==== Raw data

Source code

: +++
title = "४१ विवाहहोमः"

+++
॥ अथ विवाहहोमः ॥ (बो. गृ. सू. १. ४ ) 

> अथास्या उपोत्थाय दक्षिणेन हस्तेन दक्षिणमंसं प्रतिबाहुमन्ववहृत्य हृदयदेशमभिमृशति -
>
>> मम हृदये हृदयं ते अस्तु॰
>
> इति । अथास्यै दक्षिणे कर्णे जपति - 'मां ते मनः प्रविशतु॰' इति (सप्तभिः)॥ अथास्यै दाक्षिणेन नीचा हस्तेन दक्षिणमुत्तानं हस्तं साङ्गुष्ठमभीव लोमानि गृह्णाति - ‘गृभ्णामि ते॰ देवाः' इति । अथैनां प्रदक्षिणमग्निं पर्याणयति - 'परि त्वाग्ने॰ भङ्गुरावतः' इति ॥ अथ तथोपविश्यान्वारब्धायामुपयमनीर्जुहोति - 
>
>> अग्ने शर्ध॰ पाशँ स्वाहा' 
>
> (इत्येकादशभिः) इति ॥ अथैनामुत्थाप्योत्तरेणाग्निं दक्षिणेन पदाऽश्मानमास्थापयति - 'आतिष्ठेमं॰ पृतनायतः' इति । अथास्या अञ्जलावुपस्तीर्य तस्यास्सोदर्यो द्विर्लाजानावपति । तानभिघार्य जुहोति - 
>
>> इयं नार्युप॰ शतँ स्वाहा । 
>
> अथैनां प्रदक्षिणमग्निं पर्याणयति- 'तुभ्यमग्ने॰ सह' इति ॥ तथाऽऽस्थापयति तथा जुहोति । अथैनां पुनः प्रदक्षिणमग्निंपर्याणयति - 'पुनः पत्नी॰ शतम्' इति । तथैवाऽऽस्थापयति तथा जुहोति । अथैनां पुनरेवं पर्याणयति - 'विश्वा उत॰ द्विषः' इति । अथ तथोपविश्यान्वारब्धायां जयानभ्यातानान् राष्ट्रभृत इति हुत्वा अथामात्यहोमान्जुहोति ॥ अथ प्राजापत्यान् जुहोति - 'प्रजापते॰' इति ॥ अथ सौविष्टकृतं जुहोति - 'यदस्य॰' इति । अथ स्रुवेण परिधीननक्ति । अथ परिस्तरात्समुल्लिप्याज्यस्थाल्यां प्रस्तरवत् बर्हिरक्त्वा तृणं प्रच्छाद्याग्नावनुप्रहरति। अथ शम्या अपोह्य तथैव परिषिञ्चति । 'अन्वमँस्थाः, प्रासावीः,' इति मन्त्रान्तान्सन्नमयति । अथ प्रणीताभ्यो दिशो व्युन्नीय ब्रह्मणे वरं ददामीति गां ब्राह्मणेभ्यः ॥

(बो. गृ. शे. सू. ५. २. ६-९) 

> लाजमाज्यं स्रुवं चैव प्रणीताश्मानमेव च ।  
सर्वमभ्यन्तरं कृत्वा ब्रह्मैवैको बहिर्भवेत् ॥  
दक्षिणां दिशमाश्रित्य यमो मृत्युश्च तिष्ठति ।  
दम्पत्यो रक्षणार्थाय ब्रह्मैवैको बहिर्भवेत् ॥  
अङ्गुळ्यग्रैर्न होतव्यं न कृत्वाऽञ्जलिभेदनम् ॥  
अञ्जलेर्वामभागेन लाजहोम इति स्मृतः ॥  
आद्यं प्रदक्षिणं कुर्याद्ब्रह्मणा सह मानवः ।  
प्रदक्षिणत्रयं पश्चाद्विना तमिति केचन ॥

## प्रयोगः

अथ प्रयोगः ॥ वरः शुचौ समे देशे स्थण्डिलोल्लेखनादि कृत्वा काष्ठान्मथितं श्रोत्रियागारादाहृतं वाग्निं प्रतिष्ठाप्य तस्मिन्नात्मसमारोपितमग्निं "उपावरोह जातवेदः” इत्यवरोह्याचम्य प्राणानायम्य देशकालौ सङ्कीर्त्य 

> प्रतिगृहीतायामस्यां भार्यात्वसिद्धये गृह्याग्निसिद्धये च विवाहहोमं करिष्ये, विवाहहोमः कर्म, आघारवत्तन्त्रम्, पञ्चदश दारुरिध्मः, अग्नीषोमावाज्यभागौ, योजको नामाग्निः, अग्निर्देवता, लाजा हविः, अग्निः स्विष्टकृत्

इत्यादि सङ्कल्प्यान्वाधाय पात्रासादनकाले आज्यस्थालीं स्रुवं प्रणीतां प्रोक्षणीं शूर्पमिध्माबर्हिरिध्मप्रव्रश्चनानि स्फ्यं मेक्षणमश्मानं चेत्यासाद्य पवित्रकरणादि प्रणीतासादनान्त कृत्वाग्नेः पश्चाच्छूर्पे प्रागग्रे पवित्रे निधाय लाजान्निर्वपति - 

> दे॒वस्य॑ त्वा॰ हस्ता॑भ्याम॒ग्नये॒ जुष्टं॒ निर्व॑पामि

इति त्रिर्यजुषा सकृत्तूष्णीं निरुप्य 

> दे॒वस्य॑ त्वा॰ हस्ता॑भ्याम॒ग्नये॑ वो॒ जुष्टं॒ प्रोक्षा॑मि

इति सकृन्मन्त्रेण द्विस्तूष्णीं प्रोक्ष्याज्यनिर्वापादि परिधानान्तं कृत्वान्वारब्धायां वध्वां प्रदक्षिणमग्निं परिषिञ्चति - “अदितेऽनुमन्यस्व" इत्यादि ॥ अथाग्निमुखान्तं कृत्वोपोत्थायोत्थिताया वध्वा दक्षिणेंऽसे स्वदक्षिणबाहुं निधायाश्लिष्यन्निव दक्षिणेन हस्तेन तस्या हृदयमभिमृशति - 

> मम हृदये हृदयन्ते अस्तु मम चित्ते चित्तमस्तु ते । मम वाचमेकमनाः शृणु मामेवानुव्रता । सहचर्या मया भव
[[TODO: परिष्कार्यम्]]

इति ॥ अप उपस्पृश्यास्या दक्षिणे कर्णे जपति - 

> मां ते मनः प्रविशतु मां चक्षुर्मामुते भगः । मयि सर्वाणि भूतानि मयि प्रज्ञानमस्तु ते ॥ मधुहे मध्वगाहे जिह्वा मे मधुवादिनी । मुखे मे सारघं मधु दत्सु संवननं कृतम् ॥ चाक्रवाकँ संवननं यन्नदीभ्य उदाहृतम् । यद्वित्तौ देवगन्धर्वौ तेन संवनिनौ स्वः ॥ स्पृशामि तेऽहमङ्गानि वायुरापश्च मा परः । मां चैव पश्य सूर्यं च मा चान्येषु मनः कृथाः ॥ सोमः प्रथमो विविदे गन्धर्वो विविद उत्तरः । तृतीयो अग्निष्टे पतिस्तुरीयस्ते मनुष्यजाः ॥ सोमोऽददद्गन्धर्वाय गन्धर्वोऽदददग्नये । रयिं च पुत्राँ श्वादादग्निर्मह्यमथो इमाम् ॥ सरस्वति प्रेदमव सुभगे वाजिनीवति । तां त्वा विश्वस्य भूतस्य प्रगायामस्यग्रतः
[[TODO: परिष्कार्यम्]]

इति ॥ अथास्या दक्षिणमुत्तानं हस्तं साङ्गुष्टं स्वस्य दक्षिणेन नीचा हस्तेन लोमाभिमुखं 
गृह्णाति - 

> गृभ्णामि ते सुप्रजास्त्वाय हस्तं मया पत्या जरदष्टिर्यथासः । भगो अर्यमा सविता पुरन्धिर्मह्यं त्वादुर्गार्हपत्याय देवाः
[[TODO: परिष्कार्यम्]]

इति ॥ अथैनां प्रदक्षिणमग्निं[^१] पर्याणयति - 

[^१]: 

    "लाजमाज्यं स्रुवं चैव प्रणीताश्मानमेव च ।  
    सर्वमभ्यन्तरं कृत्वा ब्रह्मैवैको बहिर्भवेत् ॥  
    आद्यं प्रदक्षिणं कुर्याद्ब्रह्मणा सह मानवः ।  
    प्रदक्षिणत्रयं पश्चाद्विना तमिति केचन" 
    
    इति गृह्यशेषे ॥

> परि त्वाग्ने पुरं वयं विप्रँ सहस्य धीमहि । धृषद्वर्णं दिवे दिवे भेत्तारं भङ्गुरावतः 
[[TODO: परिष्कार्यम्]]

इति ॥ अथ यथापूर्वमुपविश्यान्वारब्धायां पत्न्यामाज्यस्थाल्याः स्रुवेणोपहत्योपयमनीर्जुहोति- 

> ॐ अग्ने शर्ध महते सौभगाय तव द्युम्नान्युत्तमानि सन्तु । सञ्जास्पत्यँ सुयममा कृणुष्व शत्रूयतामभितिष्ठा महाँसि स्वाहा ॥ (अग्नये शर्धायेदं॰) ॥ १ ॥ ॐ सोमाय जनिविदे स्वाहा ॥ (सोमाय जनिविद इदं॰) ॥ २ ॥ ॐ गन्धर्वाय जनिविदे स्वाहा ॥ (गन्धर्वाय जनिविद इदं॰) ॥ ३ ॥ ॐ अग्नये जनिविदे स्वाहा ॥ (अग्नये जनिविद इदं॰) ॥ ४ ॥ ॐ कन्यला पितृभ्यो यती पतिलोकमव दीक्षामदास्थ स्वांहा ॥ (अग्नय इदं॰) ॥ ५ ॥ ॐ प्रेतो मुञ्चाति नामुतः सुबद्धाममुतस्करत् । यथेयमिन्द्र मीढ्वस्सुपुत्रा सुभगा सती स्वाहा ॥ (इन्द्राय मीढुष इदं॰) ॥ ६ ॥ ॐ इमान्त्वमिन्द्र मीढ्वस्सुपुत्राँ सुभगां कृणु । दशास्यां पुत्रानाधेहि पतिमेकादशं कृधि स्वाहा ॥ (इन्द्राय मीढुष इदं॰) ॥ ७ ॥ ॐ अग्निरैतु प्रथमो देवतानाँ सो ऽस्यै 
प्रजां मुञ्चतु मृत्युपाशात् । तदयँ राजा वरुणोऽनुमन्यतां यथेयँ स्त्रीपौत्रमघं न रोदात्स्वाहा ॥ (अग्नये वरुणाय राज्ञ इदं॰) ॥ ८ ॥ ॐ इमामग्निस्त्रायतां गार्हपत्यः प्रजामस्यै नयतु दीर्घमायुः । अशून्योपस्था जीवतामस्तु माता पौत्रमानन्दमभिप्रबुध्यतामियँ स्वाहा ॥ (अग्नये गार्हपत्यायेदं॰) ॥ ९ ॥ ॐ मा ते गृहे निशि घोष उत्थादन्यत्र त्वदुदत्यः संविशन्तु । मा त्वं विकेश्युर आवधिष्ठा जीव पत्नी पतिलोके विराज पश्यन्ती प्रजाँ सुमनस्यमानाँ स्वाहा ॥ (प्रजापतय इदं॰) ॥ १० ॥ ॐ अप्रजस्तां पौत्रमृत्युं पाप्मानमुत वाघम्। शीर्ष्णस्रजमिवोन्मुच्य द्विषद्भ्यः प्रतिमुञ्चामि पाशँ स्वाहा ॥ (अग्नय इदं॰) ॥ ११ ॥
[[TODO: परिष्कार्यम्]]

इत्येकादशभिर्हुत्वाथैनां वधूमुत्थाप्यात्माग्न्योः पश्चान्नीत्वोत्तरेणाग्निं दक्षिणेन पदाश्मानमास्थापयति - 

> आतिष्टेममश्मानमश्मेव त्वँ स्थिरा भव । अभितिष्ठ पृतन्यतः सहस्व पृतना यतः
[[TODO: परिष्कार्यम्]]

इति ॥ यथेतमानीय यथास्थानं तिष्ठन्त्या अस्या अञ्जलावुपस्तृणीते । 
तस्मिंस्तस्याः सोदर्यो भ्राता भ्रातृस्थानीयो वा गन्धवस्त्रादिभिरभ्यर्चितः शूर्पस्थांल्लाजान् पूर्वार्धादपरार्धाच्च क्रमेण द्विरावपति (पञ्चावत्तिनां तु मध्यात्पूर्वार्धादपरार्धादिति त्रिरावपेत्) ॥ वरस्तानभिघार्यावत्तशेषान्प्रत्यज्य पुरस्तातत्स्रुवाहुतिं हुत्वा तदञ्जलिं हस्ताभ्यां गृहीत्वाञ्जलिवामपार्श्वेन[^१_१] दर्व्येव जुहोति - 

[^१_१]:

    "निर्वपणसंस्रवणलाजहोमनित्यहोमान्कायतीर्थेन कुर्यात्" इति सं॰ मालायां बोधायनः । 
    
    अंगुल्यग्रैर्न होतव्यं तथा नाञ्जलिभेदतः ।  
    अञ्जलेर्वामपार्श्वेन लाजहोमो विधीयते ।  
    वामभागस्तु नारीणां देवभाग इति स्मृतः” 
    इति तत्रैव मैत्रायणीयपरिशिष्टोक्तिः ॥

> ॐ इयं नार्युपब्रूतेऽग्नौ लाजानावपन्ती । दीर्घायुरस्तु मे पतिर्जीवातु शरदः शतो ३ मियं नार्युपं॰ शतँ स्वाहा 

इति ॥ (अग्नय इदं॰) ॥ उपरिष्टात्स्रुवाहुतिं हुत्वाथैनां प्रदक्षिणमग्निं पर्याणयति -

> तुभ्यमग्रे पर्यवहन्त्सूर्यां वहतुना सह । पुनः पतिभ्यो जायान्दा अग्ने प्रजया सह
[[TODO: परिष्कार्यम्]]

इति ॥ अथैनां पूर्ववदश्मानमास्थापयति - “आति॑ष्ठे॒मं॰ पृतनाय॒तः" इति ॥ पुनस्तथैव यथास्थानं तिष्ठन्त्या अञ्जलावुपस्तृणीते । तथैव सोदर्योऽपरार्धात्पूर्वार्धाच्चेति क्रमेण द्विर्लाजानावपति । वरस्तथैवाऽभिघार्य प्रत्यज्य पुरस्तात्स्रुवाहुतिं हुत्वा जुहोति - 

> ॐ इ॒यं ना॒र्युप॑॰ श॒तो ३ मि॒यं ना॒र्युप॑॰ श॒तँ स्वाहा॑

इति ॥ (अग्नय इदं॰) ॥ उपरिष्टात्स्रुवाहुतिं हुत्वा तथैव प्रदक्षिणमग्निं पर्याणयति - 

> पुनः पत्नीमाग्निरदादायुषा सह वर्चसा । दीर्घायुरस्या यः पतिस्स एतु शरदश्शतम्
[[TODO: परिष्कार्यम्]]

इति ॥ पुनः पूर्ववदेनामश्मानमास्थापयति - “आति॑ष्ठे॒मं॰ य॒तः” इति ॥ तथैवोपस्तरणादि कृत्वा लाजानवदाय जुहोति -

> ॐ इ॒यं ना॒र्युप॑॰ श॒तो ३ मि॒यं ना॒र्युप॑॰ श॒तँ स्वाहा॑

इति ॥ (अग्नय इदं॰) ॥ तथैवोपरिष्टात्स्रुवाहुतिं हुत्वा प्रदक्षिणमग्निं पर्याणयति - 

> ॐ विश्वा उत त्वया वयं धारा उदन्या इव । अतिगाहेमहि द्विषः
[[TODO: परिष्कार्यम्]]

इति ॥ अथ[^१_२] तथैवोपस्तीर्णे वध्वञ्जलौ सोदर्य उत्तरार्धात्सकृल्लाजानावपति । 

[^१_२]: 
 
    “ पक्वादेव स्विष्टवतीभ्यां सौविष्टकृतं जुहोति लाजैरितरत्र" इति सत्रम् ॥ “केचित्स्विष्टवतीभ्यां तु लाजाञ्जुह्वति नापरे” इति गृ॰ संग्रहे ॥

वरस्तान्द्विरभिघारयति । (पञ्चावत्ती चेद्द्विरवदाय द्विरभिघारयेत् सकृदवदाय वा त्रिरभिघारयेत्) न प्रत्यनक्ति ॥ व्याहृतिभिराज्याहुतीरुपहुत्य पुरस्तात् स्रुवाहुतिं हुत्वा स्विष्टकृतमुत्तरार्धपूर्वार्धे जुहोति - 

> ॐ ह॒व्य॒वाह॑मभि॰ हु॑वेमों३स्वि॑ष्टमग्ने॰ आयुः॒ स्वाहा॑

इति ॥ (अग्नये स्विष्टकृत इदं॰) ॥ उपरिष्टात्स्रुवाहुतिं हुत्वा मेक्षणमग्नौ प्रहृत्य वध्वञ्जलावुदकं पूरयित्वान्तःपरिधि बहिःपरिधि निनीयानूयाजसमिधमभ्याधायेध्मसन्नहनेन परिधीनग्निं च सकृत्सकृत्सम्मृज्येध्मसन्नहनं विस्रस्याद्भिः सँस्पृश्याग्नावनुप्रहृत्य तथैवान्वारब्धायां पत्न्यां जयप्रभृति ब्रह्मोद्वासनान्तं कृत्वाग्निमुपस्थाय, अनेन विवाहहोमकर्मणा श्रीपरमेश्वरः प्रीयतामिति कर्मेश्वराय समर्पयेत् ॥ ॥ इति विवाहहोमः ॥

========

Where the string "पयमन" occurs in a line of the listing, copy the line.

> इति । अथास्यै दक्षिणे कर्णे जपति - 'मां ते मनः प्रविशतु॰' इति (सप्तभिः)॥ अथास्यै दाक्षिणेन नीचा हस्तेन दक्षिणमुत्तानं हस्तं साङ्गुष्ठमभीव लोमानि गृह्णाति - ‘गृभ्णामि ते॰ देवाः' इति । अथैनां प्रदक्षिणमग्निं पर्याणयति - 'परि त्वाग्ने॰ भङ्गुरावतः' इति ॥ अथ तथोपविश्यान्वारब्धायामुपयमनीर्जुहोति - 
इति ॥ अथ यथापूर्वमुपविश्यान्वारब्धायां पत्न्यामाज्यस्थाल्याः स्रुवेणोपहत्योपयमनीर्जुहोति- 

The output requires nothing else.